Monday, August 30, 2010

The Bad "D" Day.

Since I can't seem to escape the fact that diabetes stinks, I think I better post it so everyone knows what I have it today more than normal.

Today is the Princess' 2nd day of first grade. I don't want to be THAT kind of mom that is constantly hovering over her child, and I thought we went over everything enough last week with the teacher and the school that I thought I didn't have to go to school today except for lunch.

My stomach got all in knots around 9:15 when I thought she would be getting tested. They were told to call me if her #'s were out of range, but if there were ok, then there was no need to call. By 9:30 I didn't get a call so I thought everything was ok. Well about 10:30ish I got a call that she was 40!!! I know!! I asked what she had to bring her back up. A few teddy grahams. I told her she needed a juice too and to call me again in 15 min after they tested.

I was headed to the school at about 11 so I could get her all set for lunch. I hadn't received a call yet by the time I got there and was panicking a little. I walked into the school and she was still in the office. This was more than 30 min since she had been first tested by the way. She had been down there for so long. They had just tested her again and she was at 118.
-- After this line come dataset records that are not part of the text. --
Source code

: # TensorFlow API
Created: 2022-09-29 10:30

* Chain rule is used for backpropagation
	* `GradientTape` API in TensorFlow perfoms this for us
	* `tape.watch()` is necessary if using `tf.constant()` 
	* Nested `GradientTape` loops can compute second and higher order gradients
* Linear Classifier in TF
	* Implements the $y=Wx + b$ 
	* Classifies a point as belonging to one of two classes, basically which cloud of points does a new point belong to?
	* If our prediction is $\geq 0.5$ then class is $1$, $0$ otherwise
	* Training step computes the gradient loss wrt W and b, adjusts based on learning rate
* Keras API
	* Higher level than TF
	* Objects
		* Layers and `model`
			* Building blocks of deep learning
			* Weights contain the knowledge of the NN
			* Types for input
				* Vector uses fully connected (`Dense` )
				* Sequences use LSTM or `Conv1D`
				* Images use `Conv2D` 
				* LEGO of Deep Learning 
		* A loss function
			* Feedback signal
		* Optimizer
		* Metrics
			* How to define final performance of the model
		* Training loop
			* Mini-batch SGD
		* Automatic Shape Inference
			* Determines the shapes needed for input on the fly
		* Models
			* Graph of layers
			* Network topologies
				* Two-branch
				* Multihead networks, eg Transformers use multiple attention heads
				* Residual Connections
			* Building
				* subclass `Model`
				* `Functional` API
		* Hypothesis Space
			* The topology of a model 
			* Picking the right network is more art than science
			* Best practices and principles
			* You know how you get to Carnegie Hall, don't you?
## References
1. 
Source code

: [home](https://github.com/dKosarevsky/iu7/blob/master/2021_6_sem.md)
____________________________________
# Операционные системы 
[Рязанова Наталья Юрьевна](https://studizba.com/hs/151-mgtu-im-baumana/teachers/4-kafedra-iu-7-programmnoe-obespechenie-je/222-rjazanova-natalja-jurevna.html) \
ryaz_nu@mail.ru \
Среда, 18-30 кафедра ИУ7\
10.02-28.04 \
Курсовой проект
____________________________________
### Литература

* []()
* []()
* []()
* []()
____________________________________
One of the ladies at the office told me that the Princess had refused to test at 9:15, then again at 9:30. Finally by 10 she agreed to test herself. What the heck? I am irritated that she would refuse to test. If she would have tested earlier maybe she wouldn't have dropped so low and wouldn't have missed so much school. I have no idea why she would do this, but the teacher thinks that maybe she was embarrassed in front of the other kids. (I am going in tomorrow to teach the class alittle about diabetes.) We decided that she is going to do all her testing at the office, and I will talk with her when she gets home to see what happened.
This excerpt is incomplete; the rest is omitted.